L’impegno “pro-opensource” dell’establishment britannico
è in realtà iniziato qualche anno fa (nel 2004); tuttavia la
constatazione della diffusione ancora insoddisfacente di soluzioni open nell’Information Technology ha spinto il Cabinet Office alla redazione di un prezioso e mirato toolkit.
Esso contiene una esaustiva guida in cui si elencano ed analizzano le
principali risorse libere disponibili sul mercato, suddivise per categorie.
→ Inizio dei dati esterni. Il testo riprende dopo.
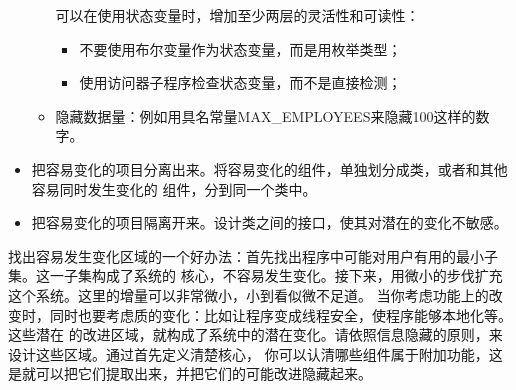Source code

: \documentclass{article}
\begin{document}
\begin{itemize}
\begin{itemize}
        可以在使用状态变量时，增加至少两层的灵活性和可读性：
        \begin{itemize}
            \item 不要使用布尔变量作为状态变量，而是用枚举类型；
            \item 使用访问器子程序检查状态变量，而不是直接检测；
        \end{itemize}
        \item 隐藏数据量：例如用具名常量MAX\_EMPLOYEES来隐藏100这样的数字。
    \end{itemize}
    \item 把容易变化的项目分离出来。将容易变化的组件，单独划分成类，或者和其他容易同时发生变化的
    组件，分到同一个类中。
    \item 把容易变化的项目隔离开来。设计类之间的接口，使其对潜在的变化不敏感。
\end{itemize}
找出容易发生变化区域的一个好办法：首先找出程序中可能对用户有用的最小子集。这一子集构成了系统的
核心，不容易发生变化。接下来，用微小的步伐扩充这个系统。这里的增量可以非常微小，小到看似微不足道。
当你考虑功能上的改变时，同时也要考虑质的变化：比如让程序变成线程安全，使程序能够本地化等。这些潜在
的改进区域，就构成了系统中的潜在变化。请依照信息隐藏的原则，来设计这些区域。通过首先定义清楚核心，
你可以认清哪些组件属于附加功能，这是就可以把它们提取出来，并把它们的可能改进隐藏起来。
\end{document}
Nel settore Web, alla voce CMS, non poteva ovviamente mancare Plone (p. 26): ci
si consenta di sottolineare, con un pizzico di orgoglio, che il nostro
strumento di lavoro preferito è indicato come il più adatto a generare
applicazioni complesse, nonché come il più sicuro, versatile,
accessibile e conforme agli standard!
L’eccellenza di Plone è del resto confermata dagli importanti enti pubblici e governativi (molti elencati nel documento sopra citato) che in tutto il mondo lo hanno scelto: dall’FBI alle Nazioni Unite; se passiamo in Italia potremmo citare il portale dell’Enea (che poi, a dirla tutta, è una nostra “creatura”) e naturalmente numerosi altri.
La
lettura dell’intero documento è molto utile, per gli addetti ai lavori e
per tutti coloro che desiderino arricchire le proprie conoscenze
sull’affascinante mondo del software libero; degne di nota appaiono
l’ufficialità e l’autorevolezza della lodevole iniziativa: certo
sarebbe bello che anche il Governo italiano si pronunciasse in modo
analogo e con altrettanta convinzione!